Task description> Return all the lines below exactly as written. Drop every picture.
*** Information provided Section Begins ***
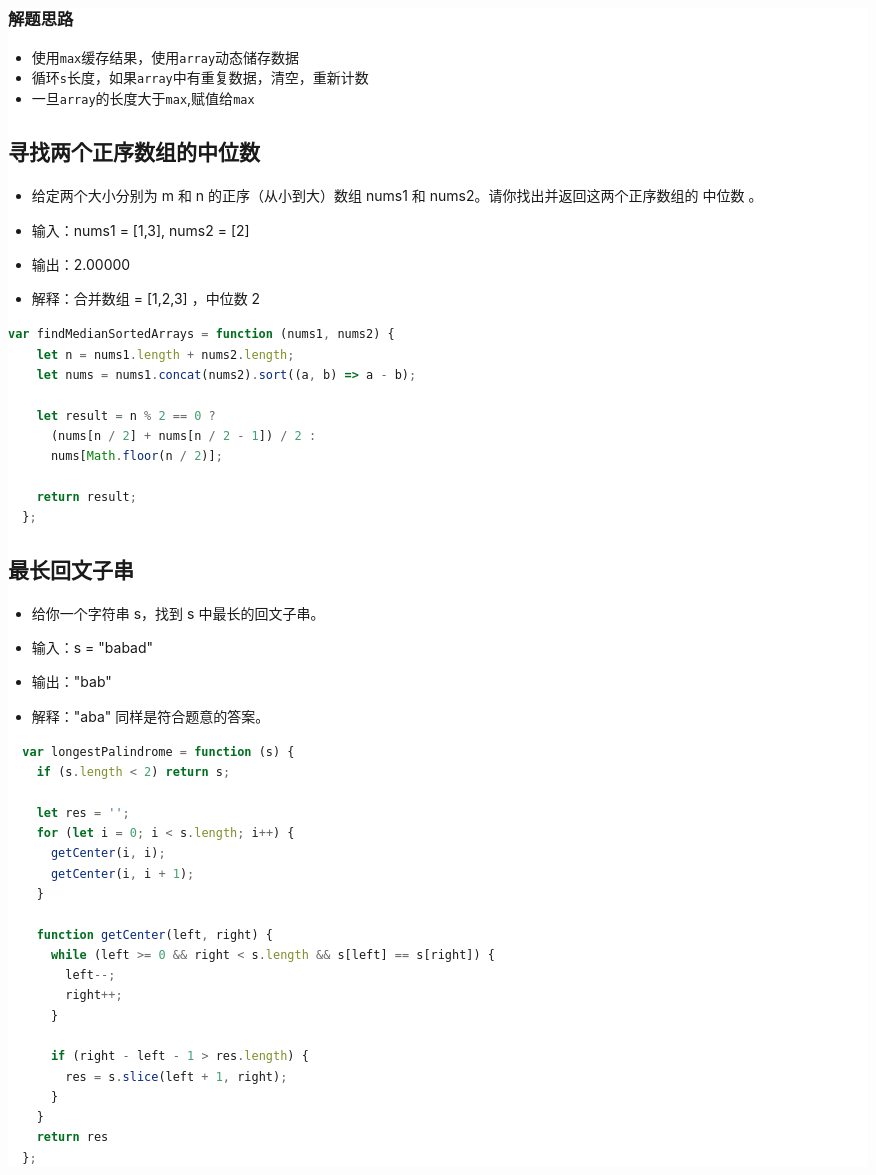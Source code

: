
### 解题思路

- 使用`max`缓存结果，使用`array`动态储存数据
- 循环`s`长度，如果`array`中有重复数据，清空，重新计数
- 一旦`array`的长度大于`max`,赋值给`max`


## 寻找两个正序数组的中位数

- 给定两个大小分别为 m 和 n 的正序（从小到大）数组 nums1 和 nums2。请你找出并返回这两个正序数组的 中位数 。

- 输入：nums1 = [1,3], nums2 = [2]
- 输出：2.00000
- 解释：合并数组 = [1,2,3] ，中位数 2

```js
var findMedianSortedArrays = function (nums1, nums2) {
    let n = nums1.length + nums2.length;
    let nums = nums1.concat(nums2).sort((a, b) => a - b);

    let result = n % 2 == 0 ?
      (nums[n / 2] + nums[n / 2 - 1]) / 2 :
      nums[Math.floor(n / 2)];

    return result;
  };
```

## 最长回文子串

- 给你一个字符串 s，找到 s 中最长的回文子串。

- 输入：s = "babad"
- 输出："bab"
- 解释："aba" 同样是符合题意的答案。

```js
  var longestPalindrome = function (s) {
    if (s.length < 2) return s;

    let res = '';
    for (let i = 0; i < s.length; i++) {
      getCenter(i, i);
      getCenter(i, i + 1);
    }

    function getCenter(left, right) {
      while (left >= 0 && right < s.length && s[left] == s[right]) {
        left--;
        right++;
      }

      if (right - left - 1 > res.length) {
        res = s.slice(left + 1, right);
      } 
    }
    return res
  };
```
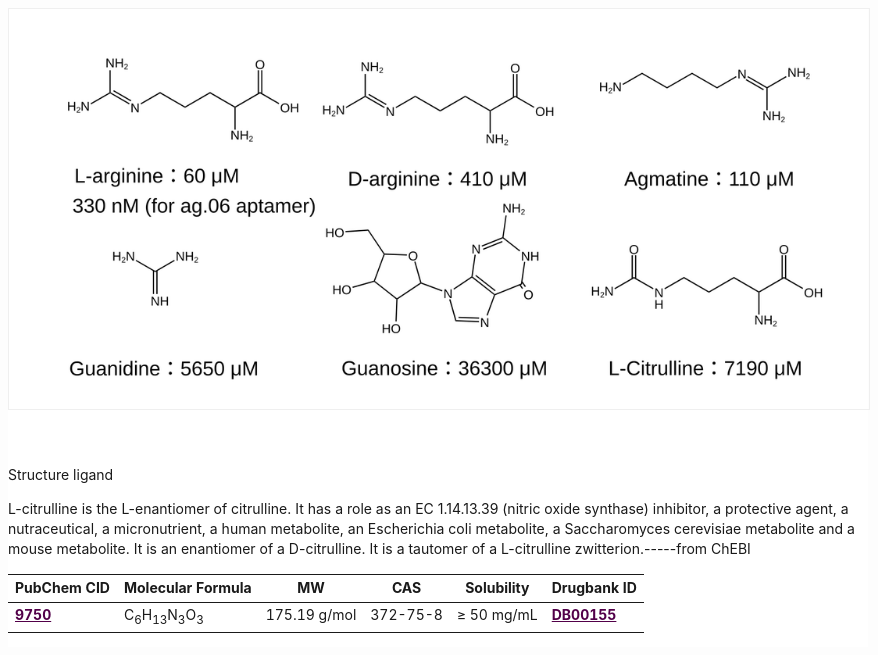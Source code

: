   </div>
  <img src="/images/SELEX_ligand/Arginine_SELEX_ligand.svg" alt="drawing" style="width:1000px;height:400px;display:block;margin:0 auto;border:solid 1px #efefef;border-radius:0;" class="img-responsive">
<br>
<br>


<p class="blowheader_box">Structure ligand</p>
<font><p>L-citrulline is the L-enantiomer of citrulline. It has a role as an EC 1.14.13.39 (nitric oxide synthase) inhibitor, a protective agent, a nutraceutical, a micronutrient, a human metabolite, an Escherichia coli metabolite, a Saccharomyces cerevisiae metabolite and a mouse metabolite. It is an enantiomer of a D-citrulline. It is a tautomer of a L-citrulline zwitterion.-----from ChEBI</p></font>
<table class="table table-bordered" style="table-layout:fixed;width:1000px;margin-left:auto;margin-right:auto;" >
  <thead>
      <tr>
        <th onclick="sortTable(0)">PubChem CID</th>
        <th onclick="sortTable(1)">Molecular Formula</th>
        <th onclick="sortTable(2)">MW</th>
        <th onclick="sortTable(3)">CAS</th>
        <th onclick="sortTable(4)">Solubility</th>
        <th onclick="sortTable(5)">Drugbank ID</th>
      </tr>
  </thead>
    <tbody>
      <tr>
        <td name="td0"><a href="https://pubchem.ncbi.nlm.nih.gov/compound/9750" target="_blank" style="color:#520049"><b>9750</b> </a></td>
        <td name="td1">C<sub>6</sub>H<sub>13</sub>N<sub>3</sub>O<sub>3</sub></td>
        <td name="td2">175.19 g/mol</td>
        <td name="td3">372-75-8</td>
        <td name="td4">≥ 50 mg/mL</td>
        <td name="td5"><a href="https://go.drugbank.com/drugs/DB00155" target="_blank" style="color:#520049"><b>DB00155</b> </a></td>
      </tr>
	  </tbody>
  </table>
<table class="table table-bordered" style="table-layout:fixed;width:1000px;margin-left:auto;margin-right:auto;"><tr>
*** Information provided Section Ends ***
Task output>
Source code

:
### 解题思路

- 使用`max`缓存结果，使用`array`动态储存数据
- 循环`s`长度，如果`array`中有重复数据，清空，重新计数
- 一旦`array`的长度大于`max`,赋值给`max`


## 寻找两个正序数组的中位数

- 给定两个大小分别为 m 和 n 的正序（从小到大）数组 nums1 和 nums2。请你找出并返回这两个正序数组的 中位数 。

- 输入：nums1 = [1,3], nums2 = [2]
- 输出：2.00000
- 解释：合并数组 = [1,2,3] ，中位数 2

```js
var findMedianSortedArrays = function (nums1, nums2) {
    let n = nums1.length + nums2.length;
    let nums = nums1.concat(nums2).sort((a, b) => a - b);

    let result = n % 2 == 0 ?
      (nums[n / 2] + nums[n / 2 - 1]) / 2 :
      nums[Math.floor(n / 2)];

    return result;
  };
```

## 最长回文子串

- 给你一个字符串 s，找到 s 中最长的回文子串。

- 输入：s = "babad"
- 输出："bab"
- 解释："aba" 同样是符合题意的答案。

```js
  var longestPalindrome = function (s) {
    if (s.length < 2) return s;

    let res = '';
    for (let i = 0; i < s.length; i++) {
      getCenter(i, i);
      getCenter(i, i + 1);
    }

    function getCenter(left, right) {
      while (left >= 0 && right < s.length && s[left] == s[right]) {
        left--;
        right++;
      }

      if (right - left - 1 > res.length) {
        res = s.slice(left + 1, right);
      } 
    }
    return res
  };
```
Source code

:   </div>
  <img src="/images/SELEX_ligand/Arginine_SELEX_ligand.svg" alt="drawing" style="width:1000px;height:400px;display:block;margin:0 auto;border:solid 1px #efefef;border-radius:0;" class="img-responsive">
<br>
<br>


<p class="blowheader_box">Structure ligand</p>
<font><p>L-citrulline is the L-enantiomer of citrulline. It has a role as an EC 1.14.13.39 (nitric oxide synthase) inhibitor, a protective agent, a nutraceutical, a micronutrient, a human metabolite, an Escherichia coli metabolite, a Saccharomyces cerevisiae metabolite and a mouse metabolite. It is an enantiomer of a D-citrulline. It is a tautomer of a L-citrulline zwitterion.-----from ChEBI</p></font>
<table class="table table-bordered" style="table-layout:fixed;width:1000px;margin-left:auto;margin-right:auto;" >
  <thead>
      <tr>
        <th onclick="sortTable(0)">PubChem CID</th>
        <th onclick="sortTable(1)">Molecular Formula</th>
        <th onclick="sortTable(2)">MW</th>
        <th onclick="sortTable(3)">CAS</th>
        <th onclick="sortTable(4)">Solubility</th>
        <th onclick="sortTable(5)">Drugbank ID</th>
      </tr>
  </thead>
    <tbody>
      <tr>
        <td name="td0"><a href="https://pubchem.ncbi.nlm.nih.gov/compound/9750" target="_blank" style="color:#520049"><b>9750</b> </a></td>
        <td name="td1">C<sub>6</sub>H<sub>13</sub>N<sub>3</sub>O<sub>3</sub></td>
        <td name="td2">175.19 g/mol</td>
        <td name="td3">372-75-8</td>
        <td name="td4">≥ 50 mg/mL</td>
        <td name="td5"><a href="https://go.drugbank.com/drugs/DB00155" target="_blank" style="color:#520049"><b>DB00155</b> </a></td>
      </tr>
	  </tbody>
  </table>
<table class="table table-bordered" style="table-layout:fixed;width:1000px;margin-left:auto;margin-right:auto;"><tr>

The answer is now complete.